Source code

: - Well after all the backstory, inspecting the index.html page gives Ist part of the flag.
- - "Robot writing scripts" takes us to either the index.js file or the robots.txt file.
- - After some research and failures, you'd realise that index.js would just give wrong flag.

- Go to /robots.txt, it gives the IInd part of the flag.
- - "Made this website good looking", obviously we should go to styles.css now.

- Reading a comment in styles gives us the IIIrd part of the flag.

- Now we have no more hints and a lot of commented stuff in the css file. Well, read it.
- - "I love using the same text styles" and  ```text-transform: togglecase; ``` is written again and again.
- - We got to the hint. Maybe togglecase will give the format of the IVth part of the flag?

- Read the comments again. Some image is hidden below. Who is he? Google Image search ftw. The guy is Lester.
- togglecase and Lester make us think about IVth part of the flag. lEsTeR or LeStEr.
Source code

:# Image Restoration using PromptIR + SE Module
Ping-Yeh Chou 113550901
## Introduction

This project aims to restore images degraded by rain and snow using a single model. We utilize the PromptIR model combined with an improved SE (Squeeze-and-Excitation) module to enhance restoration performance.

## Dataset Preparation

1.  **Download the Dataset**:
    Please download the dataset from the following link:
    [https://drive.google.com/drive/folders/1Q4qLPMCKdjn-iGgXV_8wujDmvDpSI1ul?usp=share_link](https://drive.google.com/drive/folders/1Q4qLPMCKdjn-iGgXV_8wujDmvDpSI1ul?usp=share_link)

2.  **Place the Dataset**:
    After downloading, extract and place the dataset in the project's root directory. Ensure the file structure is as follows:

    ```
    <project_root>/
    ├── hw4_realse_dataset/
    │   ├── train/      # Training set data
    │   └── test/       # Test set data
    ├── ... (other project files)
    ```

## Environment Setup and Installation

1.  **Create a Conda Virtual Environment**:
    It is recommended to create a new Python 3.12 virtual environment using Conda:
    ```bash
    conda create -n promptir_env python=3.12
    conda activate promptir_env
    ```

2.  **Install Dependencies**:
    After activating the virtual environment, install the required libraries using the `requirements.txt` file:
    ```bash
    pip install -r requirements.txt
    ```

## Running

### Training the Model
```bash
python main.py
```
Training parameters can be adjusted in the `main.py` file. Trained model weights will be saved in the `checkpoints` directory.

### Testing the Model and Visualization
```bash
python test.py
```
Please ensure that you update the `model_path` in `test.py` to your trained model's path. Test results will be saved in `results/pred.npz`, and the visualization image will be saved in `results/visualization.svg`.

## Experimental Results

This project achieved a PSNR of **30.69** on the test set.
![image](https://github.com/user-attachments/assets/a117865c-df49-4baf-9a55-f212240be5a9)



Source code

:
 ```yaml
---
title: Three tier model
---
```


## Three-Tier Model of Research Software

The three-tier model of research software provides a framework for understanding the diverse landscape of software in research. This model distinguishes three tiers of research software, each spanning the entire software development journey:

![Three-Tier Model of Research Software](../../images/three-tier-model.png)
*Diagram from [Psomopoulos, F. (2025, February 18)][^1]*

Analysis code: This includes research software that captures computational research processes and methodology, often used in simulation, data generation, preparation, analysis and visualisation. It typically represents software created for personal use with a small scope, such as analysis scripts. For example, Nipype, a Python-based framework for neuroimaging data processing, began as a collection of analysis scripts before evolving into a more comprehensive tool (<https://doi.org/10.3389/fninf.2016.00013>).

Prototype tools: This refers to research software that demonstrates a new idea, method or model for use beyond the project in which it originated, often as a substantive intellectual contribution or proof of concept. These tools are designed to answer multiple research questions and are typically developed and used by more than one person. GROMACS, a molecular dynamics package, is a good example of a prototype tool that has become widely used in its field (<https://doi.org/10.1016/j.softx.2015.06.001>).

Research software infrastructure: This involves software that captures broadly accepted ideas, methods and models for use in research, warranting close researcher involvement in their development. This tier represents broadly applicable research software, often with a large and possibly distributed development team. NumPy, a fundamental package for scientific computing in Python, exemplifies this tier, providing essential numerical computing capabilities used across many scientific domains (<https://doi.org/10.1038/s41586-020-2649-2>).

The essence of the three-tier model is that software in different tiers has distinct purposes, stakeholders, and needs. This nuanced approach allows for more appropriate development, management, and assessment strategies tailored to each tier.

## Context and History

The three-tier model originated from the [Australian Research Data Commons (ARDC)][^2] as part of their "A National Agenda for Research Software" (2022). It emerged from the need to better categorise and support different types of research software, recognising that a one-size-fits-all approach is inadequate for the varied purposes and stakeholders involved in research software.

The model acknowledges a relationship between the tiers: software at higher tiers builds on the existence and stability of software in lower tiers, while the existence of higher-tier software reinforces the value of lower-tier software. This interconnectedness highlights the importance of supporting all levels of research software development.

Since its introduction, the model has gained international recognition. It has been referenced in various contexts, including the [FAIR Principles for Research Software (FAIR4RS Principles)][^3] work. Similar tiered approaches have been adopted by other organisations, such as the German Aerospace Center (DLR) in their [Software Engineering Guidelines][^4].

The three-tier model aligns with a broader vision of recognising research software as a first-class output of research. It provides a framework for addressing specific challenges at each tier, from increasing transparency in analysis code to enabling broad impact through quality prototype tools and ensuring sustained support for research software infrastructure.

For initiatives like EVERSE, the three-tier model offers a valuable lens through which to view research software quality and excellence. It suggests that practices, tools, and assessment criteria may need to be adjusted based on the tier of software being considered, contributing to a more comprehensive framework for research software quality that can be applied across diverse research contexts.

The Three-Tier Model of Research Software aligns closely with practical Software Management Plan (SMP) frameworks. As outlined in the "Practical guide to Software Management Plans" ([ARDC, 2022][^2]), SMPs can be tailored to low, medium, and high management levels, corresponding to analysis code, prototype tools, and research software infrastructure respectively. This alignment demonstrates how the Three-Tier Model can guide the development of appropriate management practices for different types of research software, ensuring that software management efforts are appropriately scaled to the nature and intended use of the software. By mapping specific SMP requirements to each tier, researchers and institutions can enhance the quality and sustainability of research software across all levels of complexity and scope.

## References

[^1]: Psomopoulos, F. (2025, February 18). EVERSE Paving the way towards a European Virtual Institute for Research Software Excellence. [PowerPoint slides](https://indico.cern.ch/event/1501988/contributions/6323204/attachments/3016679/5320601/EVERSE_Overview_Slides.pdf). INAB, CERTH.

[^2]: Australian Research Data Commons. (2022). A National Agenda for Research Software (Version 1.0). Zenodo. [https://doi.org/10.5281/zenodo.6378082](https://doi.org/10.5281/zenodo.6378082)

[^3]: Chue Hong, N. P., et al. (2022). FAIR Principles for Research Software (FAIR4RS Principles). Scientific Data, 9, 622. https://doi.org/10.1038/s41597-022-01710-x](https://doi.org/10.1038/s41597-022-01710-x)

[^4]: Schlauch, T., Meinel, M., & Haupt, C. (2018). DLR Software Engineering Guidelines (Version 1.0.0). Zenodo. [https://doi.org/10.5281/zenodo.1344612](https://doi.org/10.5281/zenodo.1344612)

++++++++++

Retype the portion of the data above that starts on the line with "## Three-Tier Model of Research Software" and finishes on the line with "(2025, February 18)][^1]*", including both of those lines.

### Task solution
## Three-Tier Model of Research Software

The three-tier model of research software provides a framework for understanding the diverse landscape of software in research. This model distinguishes three tiers of research software, each spanning the entire software development journey:

![Three-Tier Model of Research Software](../../images/three-tier-model.png)
*Diagram from [Psomopoulos, F. (2025, February 18)][^1]*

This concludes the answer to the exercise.